## TASK GOAL
Give the data again exactly, stopping after the "Enumeration (CWE)** 编号考虑了漏洞类型。最后一列表示调查是否考虑了机器学习/深度学习模型的可解释性。" line.

*** SUPPLIED MATERIAL Section Begins ***

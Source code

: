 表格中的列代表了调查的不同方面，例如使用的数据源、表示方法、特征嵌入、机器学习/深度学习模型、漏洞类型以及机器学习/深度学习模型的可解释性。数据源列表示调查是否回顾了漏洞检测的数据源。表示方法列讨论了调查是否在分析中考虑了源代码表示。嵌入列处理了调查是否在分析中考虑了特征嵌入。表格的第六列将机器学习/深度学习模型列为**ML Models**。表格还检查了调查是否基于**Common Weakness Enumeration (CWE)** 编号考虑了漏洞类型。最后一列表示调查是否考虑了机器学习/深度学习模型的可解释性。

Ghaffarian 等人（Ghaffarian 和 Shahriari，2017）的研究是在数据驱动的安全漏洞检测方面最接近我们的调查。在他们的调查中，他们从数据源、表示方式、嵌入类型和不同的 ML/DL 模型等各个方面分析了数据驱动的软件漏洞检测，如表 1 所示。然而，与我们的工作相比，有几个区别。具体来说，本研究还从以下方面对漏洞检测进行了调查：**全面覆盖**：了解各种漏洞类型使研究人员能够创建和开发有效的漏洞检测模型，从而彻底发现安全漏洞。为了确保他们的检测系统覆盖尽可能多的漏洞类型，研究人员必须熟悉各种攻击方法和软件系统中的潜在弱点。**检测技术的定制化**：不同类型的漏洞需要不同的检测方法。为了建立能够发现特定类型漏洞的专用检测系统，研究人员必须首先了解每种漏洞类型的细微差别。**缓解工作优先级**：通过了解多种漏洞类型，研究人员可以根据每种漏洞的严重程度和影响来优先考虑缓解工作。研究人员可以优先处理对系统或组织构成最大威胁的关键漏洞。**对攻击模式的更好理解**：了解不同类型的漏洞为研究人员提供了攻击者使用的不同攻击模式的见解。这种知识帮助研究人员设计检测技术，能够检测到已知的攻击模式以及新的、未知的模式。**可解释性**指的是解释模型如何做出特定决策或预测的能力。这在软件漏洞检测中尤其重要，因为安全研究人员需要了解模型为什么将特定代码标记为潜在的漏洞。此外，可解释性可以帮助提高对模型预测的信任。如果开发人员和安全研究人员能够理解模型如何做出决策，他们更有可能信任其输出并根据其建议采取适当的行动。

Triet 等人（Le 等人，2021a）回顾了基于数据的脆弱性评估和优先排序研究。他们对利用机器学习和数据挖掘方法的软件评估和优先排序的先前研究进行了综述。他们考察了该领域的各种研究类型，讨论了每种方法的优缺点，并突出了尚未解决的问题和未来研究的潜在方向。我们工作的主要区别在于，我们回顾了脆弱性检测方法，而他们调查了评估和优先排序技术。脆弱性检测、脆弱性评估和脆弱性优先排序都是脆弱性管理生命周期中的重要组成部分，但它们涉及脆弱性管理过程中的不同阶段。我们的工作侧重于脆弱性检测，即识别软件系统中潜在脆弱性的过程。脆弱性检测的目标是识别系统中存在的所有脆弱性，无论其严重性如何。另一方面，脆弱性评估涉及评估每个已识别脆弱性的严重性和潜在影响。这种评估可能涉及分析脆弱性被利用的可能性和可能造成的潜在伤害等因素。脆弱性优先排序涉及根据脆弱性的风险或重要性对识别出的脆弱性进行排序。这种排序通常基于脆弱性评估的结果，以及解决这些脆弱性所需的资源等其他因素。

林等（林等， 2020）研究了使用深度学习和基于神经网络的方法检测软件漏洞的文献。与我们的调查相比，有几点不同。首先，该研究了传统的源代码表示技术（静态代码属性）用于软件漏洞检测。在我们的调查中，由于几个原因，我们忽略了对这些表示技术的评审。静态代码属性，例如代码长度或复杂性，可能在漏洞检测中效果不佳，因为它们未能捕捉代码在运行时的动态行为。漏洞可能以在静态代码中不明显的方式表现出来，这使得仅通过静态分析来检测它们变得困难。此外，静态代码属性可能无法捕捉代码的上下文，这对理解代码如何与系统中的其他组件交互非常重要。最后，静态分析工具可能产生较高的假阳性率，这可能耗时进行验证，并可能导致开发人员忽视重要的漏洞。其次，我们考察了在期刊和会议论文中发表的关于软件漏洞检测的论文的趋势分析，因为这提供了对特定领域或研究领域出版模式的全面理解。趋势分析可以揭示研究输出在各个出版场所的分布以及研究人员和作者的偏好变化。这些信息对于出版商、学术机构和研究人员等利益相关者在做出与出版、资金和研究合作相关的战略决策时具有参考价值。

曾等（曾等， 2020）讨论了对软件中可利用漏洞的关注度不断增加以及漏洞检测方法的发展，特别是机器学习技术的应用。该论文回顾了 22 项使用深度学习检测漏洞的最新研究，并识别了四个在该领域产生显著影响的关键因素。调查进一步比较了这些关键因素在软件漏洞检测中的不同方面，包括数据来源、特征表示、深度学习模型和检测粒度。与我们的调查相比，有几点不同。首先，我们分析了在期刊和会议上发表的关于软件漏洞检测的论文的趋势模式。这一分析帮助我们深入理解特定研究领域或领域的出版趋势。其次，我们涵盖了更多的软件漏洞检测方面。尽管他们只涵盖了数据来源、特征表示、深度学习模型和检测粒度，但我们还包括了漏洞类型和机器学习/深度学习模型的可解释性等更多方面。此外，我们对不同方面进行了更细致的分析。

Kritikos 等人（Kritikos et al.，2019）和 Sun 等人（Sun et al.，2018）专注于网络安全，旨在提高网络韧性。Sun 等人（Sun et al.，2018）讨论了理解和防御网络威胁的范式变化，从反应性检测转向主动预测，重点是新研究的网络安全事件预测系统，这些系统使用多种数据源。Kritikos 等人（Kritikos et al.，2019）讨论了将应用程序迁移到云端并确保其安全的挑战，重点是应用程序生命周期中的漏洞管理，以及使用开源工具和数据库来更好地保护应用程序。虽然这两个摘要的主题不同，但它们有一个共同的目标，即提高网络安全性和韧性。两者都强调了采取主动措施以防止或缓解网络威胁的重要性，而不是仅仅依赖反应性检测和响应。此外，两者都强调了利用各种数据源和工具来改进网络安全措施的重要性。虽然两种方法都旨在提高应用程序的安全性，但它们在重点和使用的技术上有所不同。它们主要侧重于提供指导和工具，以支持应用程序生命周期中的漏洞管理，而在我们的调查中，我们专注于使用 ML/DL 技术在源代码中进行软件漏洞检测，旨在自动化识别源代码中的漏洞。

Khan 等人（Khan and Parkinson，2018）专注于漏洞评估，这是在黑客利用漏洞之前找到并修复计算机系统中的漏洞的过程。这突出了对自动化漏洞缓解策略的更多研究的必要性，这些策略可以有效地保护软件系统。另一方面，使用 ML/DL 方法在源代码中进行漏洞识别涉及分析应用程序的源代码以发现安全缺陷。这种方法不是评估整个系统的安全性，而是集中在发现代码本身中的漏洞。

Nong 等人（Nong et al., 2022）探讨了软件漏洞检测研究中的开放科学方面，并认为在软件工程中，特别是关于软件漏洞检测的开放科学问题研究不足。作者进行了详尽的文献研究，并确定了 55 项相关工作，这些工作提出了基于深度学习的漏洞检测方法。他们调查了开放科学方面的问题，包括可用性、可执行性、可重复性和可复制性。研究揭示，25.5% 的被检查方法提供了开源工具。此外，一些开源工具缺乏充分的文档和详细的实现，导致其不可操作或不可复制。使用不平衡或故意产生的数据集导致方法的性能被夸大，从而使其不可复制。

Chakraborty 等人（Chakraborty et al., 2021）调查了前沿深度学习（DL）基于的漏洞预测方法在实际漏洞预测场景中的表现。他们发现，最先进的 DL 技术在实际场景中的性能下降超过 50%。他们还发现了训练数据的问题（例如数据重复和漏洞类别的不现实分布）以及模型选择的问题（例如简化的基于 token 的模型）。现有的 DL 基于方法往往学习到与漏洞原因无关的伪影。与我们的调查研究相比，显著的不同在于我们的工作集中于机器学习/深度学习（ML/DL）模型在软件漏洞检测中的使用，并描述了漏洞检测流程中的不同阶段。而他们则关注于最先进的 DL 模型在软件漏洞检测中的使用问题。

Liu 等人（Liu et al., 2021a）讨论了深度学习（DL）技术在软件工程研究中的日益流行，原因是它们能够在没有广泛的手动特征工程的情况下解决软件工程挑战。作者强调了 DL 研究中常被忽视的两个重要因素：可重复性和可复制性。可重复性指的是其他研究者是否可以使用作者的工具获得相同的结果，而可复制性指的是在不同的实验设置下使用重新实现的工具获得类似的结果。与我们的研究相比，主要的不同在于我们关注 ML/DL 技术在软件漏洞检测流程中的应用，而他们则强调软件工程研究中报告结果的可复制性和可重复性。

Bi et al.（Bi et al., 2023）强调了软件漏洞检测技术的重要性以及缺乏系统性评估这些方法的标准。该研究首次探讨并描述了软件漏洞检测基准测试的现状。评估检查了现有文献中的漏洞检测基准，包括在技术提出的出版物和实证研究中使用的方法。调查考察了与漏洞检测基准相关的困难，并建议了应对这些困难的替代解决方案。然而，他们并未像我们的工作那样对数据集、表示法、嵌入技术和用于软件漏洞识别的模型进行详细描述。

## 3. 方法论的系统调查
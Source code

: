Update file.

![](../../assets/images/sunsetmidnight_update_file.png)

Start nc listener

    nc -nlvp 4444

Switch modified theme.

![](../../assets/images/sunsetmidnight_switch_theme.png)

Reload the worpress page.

*** SUPPLIED MATERIAL Section Ends ***

## WRITTEN RESPONSE
Source code

: 表格中的列代表了调查的不同方面，例如使用的数据源、表示方法、特征嵌入、机器学习/深度学习模型、漏洞类型以及机器学习/深度学习模型的可解释性。数据源列表示调查是否回顾了漏洞检测的数据源。表示方法列讨论了调查是否在分析中考虑了源代码表示。嵌入列处理了调查是否在分析中考虑了特征嵌入。表格的第六列将机器学习/深度学习模型列为**ML Models**。表格还检查了调查是否基于**Common Weakness Enumeration (CWE)** 编号考虑了漏洞类型。最后一列表示调查是否考虑了机器学习/深度学习模型的可解释性。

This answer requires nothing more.